As to whether or not episode 1 passed other diversity tests like the Bechdel, there were three named women, An-Na, Yoo-Jin and a named woman anchor, in the episode, and while there was a single occasion where some of these women (Yoo-Jin and the anchor) talked to each other, the episode did not pass the Bechdel. Why? Because the one time that named women talked to each other, they mentioned men (e.g., the anchor interviewed Yoo-Jin about her husband).
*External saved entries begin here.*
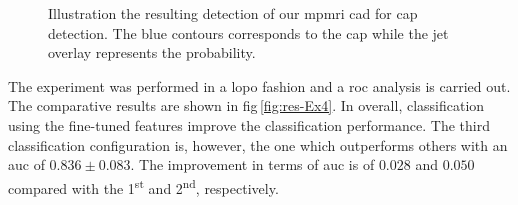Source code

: \begin{figure}
  \caption[Illustration the resulting detection of our \acs*{mpmri} \acs*{cad} for \acs*{cap} detection.]{Illustration the resulting detection of our \acs*{mpmri} \acs*{cad} for \acs*{cap} detection. The blue contours corresponds to the \ac{cap} while the jet overlay represents the probability.}
  \label{fig:resultcad}
\end{figure}

The experiment was performed in a \ac{lopo} fashion and a \ac{roc} analysis is carried out.
The comparative results are shown in \acs{fig}\,\ref{fig:res-Ex4}.
In overall, classification using the fine-tuned features improve the classification performance.
The third classification configuration is, however, the one which outperforms others with an \ac{auc} of $0.836 \pm 0.083$.
The improvement in terms of \ac{auc} is of $0.028$ and $0.050$ compared with the 1\textsuperscript{st} and 2\textsuperscript{nd}, respectively.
Episode 1 also failed to pass this Russo test, and the episode did not pass this test because while there were two LGBTI characters in episode 1 (e.g., two gay men approached Je-Ha in Spain), these men were solely defined by their sexual orientation and their removals from the episode would not have significantly affected the plot (e.g., their removals from episode 1 would not have affected the plot because they were extras who only appeared for a few seconds and they added nothing to the actual plotline).
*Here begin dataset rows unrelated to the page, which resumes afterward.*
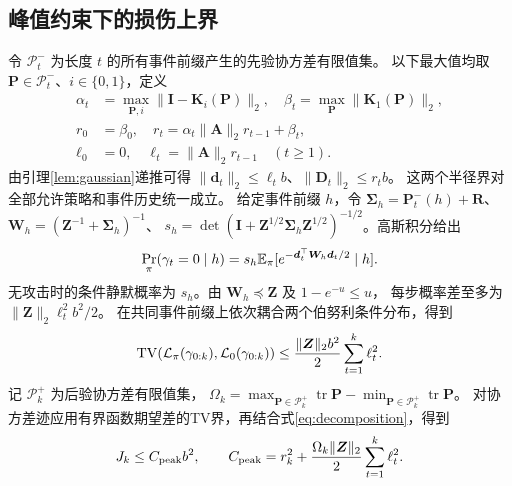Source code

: \subsection{峰值约束下的损伤上界}
令 $\mathcal P_t^-$ 为长度 $t$ 的所有事件前缀产生的先验协方差有限值集。
以下最大值均取 ${\bm{P}}\in\mathcal P_t^-$、$i\in\{0,1\}$，定义
\begin{equation}
 \begin{aligned}
 \alpha_t&=\max_{{\bm{P}},i}\|{\bm{I}}-{\bm{K}}_i({\bm{P}})\|_2,\quad
 \beta_t=\max_{\bm{P}}\|{\bm{K}}_1({\bm{P}})\|_2,\\
 r_0&=\beta_0,\quad r_t=\alpha_t\|{\bm{A}}\|_2r_{t-1}+\beta_t,\\
 \ell_0&=0,\quad \ell_t=\|{\bm{A}}\|_2r_{t-1}\quad(t\ge1).
 \end{aligned}
 \label{eq:radii}
\end{equation}
由引理\ref{lem:gaussian}递推可得 $\|{\bm{d}}_t\|_2\le\ell_tb$、$\|{\bm{D}}_t\|_2\le r_tb$。
这两个半径界对全部允许策略和事件历史统一成立。
给定事件前缀 $h$，令 ${\bm{\Sigma}}_h={\bm{P}}_t^-(h)+{\bm{R}}$、
${\bm{W}}_h=({\bm{Z}}^{-1}+{\bm{\Sigma}}_h)^{-1}$、
$s_h=\det({\bm{I}}+{\bm{Z}}^{1/2}{\bm{\Sigma}}_h{\bm{Z}}^{1/2})^{-1/2}$。高斯积分给出
\begin{equation}
 \Pr_\pi(\gamma_t=0\mid h)
 =s_h\E_\pi[e^{-{\bm{d}}_t^\top {\bm{W}}_h{\bm{d}}_t/2}\mid h].
 \label{eq:prefix-silence}
\end{equation}
无攻击时的条件静默概率为 $s_h$。由 ${\bm{W}}_h\preceq {\bm{Z}}$ 及 $1-e^{-u}\le u$，
每步概率差至多为 $\|{\bm{Z}}\|_2\ell_t^2b^2/2$。
在共同事件前缀上依次耦合两个伯努利条件分布，得到
\begin{equation}
 \TV(\Law_\pi(\gamma_{0:k}),\Law_0(\gamma_{0:k}))
 \le\frac{\|{\bm{Z}}\|_2b^2}{2}\sum_{t=1}^k\ell_t^2.
 \label{eq:prefix-tv}
\end{equation}
记 $\mathcal P_k^+$ 为后验协方差有限值集，
$\Omega_k=\max_{{\bm{P}}\in\mathcal P_k^+}\operatorname{tr}{\bm{P}}-
\min_{{\bm{P}}\in\mathcal P_k^+}\operatorname{tr}{\bm{P}}$。
对协方差迹应用有界函数期望差的TV界，再结合式\eqref{eq:decomposition}，得到
\begin{equation}
 J_k\le C_{\rm peak}b^2,\qquad
 C_{\rm peak}=r_k^2+\frac{\Omega_k\|{\bm{Z}}\|_2}{2}\sum_{t=1}^k\ell_t^2.
 \label{eq:peak-bound}
\end{equation}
*The Bechdel test entails three requirements:
1. It has to have at least two (named) women in it
2. Who talk to each other
3. About something besides a man
**The Vito Russo test entails three requirements:
1. The show contains a character that is identifiably lesbian, gay, bisexual, intersex and/or transgender
2. The character must not be solely or predominately defined by her sexual orientation, gender identity and/or as being intersex
3.The character must be tied into the plot in such a way that her removal would have a significant effect
***The race or people of color (POC) test has three requirements:
1. It has two people of color in it
2. Who talk to each other
3. About something other than a White person
****Just because a show passes the Bechdel, Russo and race test does not mean that it is not sexist, heterosexist, racist and/or cissexist, etc. The Bechdel, Russo and race test is only a bare minimum qualifier for the representation of LGBTI individuals, women and people of color in television. The failure to pass these tests also does not identify whether the central character was a woman, a person of color or a LGBTQI individual and it does not dictate the quality of the show.